De rechtbank heeft het vonnis van de kantonrechter bekrachtigd. Zij stelde vast dat niet gesteld of gebleken is dat [eiseres] eerder dan bij brief van 26 mei 1998 een mededeling heeft gedaan aan [verweerder] c.s. betreffende gebreken van de gehuurde zaak, die het gebruik daarvan geheel of in belangrijke mate verhinderen. Daarom, aldus de rechtbank, dient ervan te worden uitgegaan, dat [eiseres] zich in elk geval voor 26 mei 1998 niet op een opschortingsrecht mocht beroepen, ook niet indien het gehuurde toen ernstige gebreken had. Over de periode november 1997 - mei 1998 heeft noch [eiseres], noch haar zoon enige huurbetaling gedaan. Op grond hiervan moet geoordeeld worden, aldus nog steeds de rechtbank, dat op 26 mei 1998 in elk geval een zodanige huurachterstand bestond, dat ontbinding van de huurovereenkomst gerechtvaardigd was.
3.3
Onderdeel 1.1 bevat geen klacht. De onderdelen 1.2 tot en met 1.4 zijn gericht tegen de vaststelling van de rechtbank in rov. 5.6, dat niet gesteld of gebleken is dat [eiseres] eerder dan bij brief van 26 mei 1998 een mededeling heeft gedaan aan [verweerder] c.s. betreffende gebreken van de gehuurde zaak, die het gebruik daarvan geheel of in belangrijke mate verhinderen.
Ook de kantonrechter had reeds geoordeeld dat niet gesteld noch anderszins gebleken is dat [eiseres] tijdig heeft voldaan aan haar verplichting om gebreken aan de woning aan de verhuurder te melden.
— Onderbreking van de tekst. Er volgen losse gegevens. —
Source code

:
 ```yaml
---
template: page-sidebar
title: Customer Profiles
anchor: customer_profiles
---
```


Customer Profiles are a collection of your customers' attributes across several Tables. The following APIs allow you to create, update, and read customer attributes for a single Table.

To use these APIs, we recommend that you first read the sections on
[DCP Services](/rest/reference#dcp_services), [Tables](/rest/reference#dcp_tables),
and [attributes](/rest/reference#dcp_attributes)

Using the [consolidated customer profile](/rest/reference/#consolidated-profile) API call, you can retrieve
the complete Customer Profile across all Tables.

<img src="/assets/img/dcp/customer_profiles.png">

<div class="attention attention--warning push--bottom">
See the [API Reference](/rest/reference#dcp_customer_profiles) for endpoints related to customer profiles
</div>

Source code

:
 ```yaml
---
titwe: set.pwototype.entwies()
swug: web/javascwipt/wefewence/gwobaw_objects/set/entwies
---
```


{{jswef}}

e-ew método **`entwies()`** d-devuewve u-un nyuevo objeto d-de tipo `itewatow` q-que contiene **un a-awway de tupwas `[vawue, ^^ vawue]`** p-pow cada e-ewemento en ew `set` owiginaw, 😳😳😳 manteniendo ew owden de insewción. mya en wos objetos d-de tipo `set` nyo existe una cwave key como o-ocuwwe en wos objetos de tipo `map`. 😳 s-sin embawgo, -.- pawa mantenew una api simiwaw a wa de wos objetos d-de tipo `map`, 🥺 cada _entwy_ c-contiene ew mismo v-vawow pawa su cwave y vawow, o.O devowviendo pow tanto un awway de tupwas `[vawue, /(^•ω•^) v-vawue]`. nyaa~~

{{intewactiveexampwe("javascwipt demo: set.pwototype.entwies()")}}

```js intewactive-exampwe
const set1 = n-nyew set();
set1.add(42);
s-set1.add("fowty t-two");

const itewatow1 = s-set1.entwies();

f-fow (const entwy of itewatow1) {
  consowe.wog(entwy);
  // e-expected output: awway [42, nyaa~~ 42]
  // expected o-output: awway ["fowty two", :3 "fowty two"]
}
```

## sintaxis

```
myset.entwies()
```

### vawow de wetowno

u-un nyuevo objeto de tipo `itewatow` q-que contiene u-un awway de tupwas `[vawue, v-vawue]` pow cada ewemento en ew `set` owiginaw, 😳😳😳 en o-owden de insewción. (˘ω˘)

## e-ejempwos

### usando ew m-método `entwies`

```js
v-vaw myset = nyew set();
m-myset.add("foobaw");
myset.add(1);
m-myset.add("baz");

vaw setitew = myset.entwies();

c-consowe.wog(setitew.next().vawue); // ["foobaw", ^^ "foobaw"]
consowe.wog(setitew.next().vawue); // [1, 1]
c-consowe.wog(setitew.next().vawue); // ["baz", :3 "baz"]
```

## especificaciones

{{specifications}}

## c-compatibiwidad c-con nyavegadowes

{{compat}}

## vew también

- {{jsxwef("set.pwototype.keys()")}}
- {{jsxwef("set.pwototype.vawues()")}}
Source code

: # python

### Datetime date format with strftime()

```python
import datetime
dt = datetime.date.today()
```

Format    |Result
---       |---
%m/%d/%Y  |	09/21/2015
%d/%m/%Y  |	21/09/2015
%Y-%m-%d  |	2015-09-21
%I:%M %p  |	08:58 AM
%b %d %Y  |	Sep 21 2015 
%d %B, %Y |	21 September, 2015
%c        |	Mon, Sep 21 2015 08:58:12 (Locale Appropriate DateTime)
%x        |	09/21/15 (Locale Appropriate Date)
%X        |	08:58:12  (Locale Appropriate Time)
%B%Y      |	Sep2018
Zij achtte de stellingen van [eiseres], waarin werd gerefereerd aan eerdere mededelingen aan [verweerder] c.s., blijkbaar te vaag. Zij zijn inderdaad weinig uitgewerkt en preciseren in het geheel niet wanneer er - vóór de door de rechtbank bedoelde brief van 26 mei 1998 - mededelingen aan [verweerder] c.s. zouden zijn gedaan.
In hoger beroep heeft [eiseres] zes grieven aangevoerd. Geen daarvan is in het bijzonder tegen de bedoelde overweging van de kantonrechter gericht. Wel wordt in de memorie van grieven gesproken van vragen van [eiseres] aan [verweerder] c.s. om de gebreken aan de woning te herstellen, sommaties daartoe - in welk verband tevens wordt gesproken van aangetekende brieven - en een weigering van [verweerder] c.s. om de gebreken aan de woning te herstellen, maar opnieuw ontbreekt iedere specificatie van data en wordt geen enkel bewijsstuk overgelegd. In het licht van deze gang van zaken is het geenszins onbegrijpelijk dat de rechtbank tot het oordeel is gekomen dat [eiseres] niet heeft gesteld dat zij eerder dan bij brief van 26 mei 1998 een mededeling in de bedoelde zin heeft gedaan, en dat dit ook niet anderszins is gebleken.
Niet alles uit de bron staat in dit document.